“David” di Joele Anastasi, assenza tra rinascita e morte ideale

"David" di Joele Anastasi
ph Ivan Nocera

«Ho provato ad immaginare» ed è tutta la vita che prova ad immaginarlo, perché altrimenti come farebbe a spiegarlo? È con questa suggestione che si apre “David” di Joele Anastasi, andato in scena durante il Napoli Teatro Festival con la compagnia Vuccirìa Teatro.

«Come lo spiego che sei la voglia di amare che abita in me, fratello mio?»

Con la forza essenziale dell’amore per un fratello, David rivela sin da subito come l’amore sia l’essenza di tutto, l’essenza di una vita vissuta tra fantasia e solitudine. 
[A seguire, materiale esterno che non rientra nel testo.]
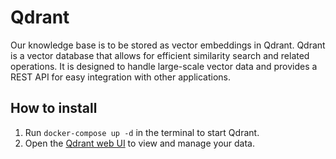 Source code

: # Qdrant
Our knowledge base is to be stored as vector embeddings in Qdrant. Qdrant is a vector database that allows for efficient similarity search and related operations. It is designed to handle large-scale vector data and provides a REST API for easy integration with other applications.


## How to install
1. Run `docker-compose up -d` in the terminal to start Qdrant.
2. Open the [Qdrant web UI](http://localhost:6333/dashboard) to view and manage your data. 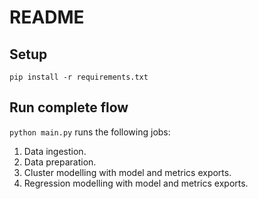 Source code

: # README
## Setup
`pip install -r requirements.txt`
## Run complete flow
`python main.py`
runs the following jobs:
1. Data ingestion.
2. Data preparation.
3. Cluster modelling with model and metrics exports.
4. Regression modelling with model and metrics exports.
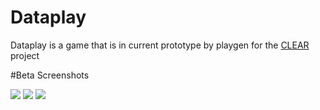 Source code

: Dataplay
===

Dataplay is a game that is in current prototype by playgen for the [CLEAR](http://celarcloud.eu) project

#Beta Screenshots

![](http://i.imgur.com/KWJad5G.png)
![](http://i.imgur.com/P79bLlk.png)
![](http://i.imgur.com/OaVeDPu.png)
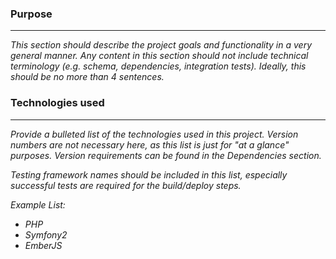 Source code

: ### Purpose
---

_This section should describe the project goals and functionality in a very general manner. Any content in this section should not include technical terminology (e.g. schema, dependencies, integration tests). Ideally, this should be no more than 4 sentences._

### Technologies used
---

_Provide a bulleted list of the technologies used in this project. Version numbers are not necessary here, as this list is just for "at a glance" purposes. Version requirements can be found in the Dependencies section._

_Testing framework names should be included in this list, especially successful tests are required for the build/deploy steps._

_Example List:_

- _PHP_
- _Symfony2_
- _EmberJS_
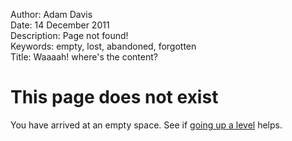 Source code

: Author: Adam Davis  
Date: 14 December 2011  
Description: Page not found!  
Keywords: empty, lost, abandoned, forgotten   
Title: Waaaah! where's the content?  


This page does not exist	
======

You have arrived at an empty space. See if [going up a level](../) helps.  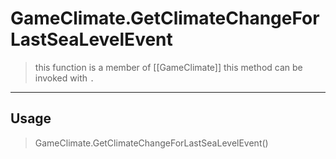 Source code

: # GameClimate.GetClimateChangeForLastSeaLevelEvent
> this function is a member of [[GameClimate]]
> this method can be invoked with `.`
-----
## Usage
> GameClimate.GetClimateChangeForLastSeaLevelEvent()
“David” di Joele Anastasi. L’amore prende vita dall’assenza

L’amore viscerale per il fratello da parte di Antonino, primogenito, scaturisce dalla sua immensa solitudine. Una solitudine che è “di casa” ed è la forza attraverso cui racconta di David e desidera portarlo in vita, perché «le cose esistono anche quando sono assenti.» Lo immagina vivo per sopravvivere a questa solitudine. In questo terreno di ricerca e fantasie spazia cercando la forma delle cose e dando un nome a questo amore irrefrenabile di cui ha da sempre sentito il peso come la pulsione e il desiderio di ricongiungimento.

Antonino è logorato dall’assenza tanto da crearsi un rapporto immaginario con David, presente in scena nella sua purezza originaria, in una nudità e bellezza statuaria che fanno da elogio all’iconografia classica e agli ideali a cui si riferiscono. Il rapporto tra i due è un rapporto di amore e odio. Uno è l’altro di se stesso e si riconoscono in questo eterno gioco ed eterna altalena dei ricordi, che fungono insieme all’immaginazione da elemento di vita e ricongiungimento.

Il dramma muto riempie la scena

“David” di Joele Anastasi è la storia di un dramma familiare: del silenzio di una madre stanca e straziata dal dolore; del silenzio di un padre che, condannato alla sua pena e perso nei sensi di colpa giorno dopo giorno cura con costanza il suo orticello di fiori. La famiglia che è seme di vita e speranza diventa luogo di morte e solitudine. La dolorosa perdita di un figlio è motivo per la madre di un abbandono a se stessa. Una donna che non è più donna, una donna chiusa nel suo dolore che non riesce ad essere più né moglie né madre. Lei non riesce a lasciare andare, attanagliata in un passato troppo vivo nei suoi ricordi, sopravvive in solitudine e non ha il coraggio di perdonarsi e perdonare.

I sensi di colpa di Franco, il marito, e la volontà di espiazione lo inducono invece a delle azioni quotidiane guidate dalla rassegnazione di chi sa che non può cambiare le cose, un’infinità di gesti uguali che servono ad elaborare un lutto. Aspetta, trova sfogo e senso nelle sue azioni quotidiane di cui non farebbe a meno. Franco si contraddistingue ciononostante per la speranza di una rinascita, la nascita di un seme di un fiore da cui nacque il loro bell’amore. Un fiore, che è David.

Grazie al grande impegno profuso da parte degli attori, nonché alla loro carica emotiva con una presenza sul palco intrisa di gestualità e mimica con la naturalezza che contraddistingue la compagnia Vuccirìa teatro, la storia arriva ben prima delle parole. In un mutismo che pervade il palco, prendono vita parole e pensieri di un fratello entusiasta di portare a concepimento una parte di sé, se non se stesso, con l’immagine di David.

«Tu sei me e io sono te.»

Dall’acqua e nell’acqua il ritorno alla vita

Sempre presente in scena una vasca piena d’acqua, simbolo di stralci di vita quotidiana e di momenti goliardici tra padre e figlio, ma anche di origine, nascita e ritorno a tutte le cose. Come «le lacrime sono il mare» così il mare si specchia negli occhi dei due fratelli, così si ritorna al mare per rinascere. E i due fratelli rinascono mediante l’elemento dell’acqua simbolo di trasformazione, di un legame indissolubile e puro, vero ed essenziale, altro e alto, come il valore della famiglia da cui si nasce e con la quale ci si ricongiunge. L’indissolubilità di un legame che dà e toglie vita. David è bellezza della vita, è rifugio, speranza che si possa non morire per amore. Il troppo amore che fa male e trascina giù negli abissi ma, come ricorda il protagonista, anche negli abissi si può sopravvivere. Vivere di un ricordo o ritornare a vivere. Come sempre allo spettatore la riflessione finale.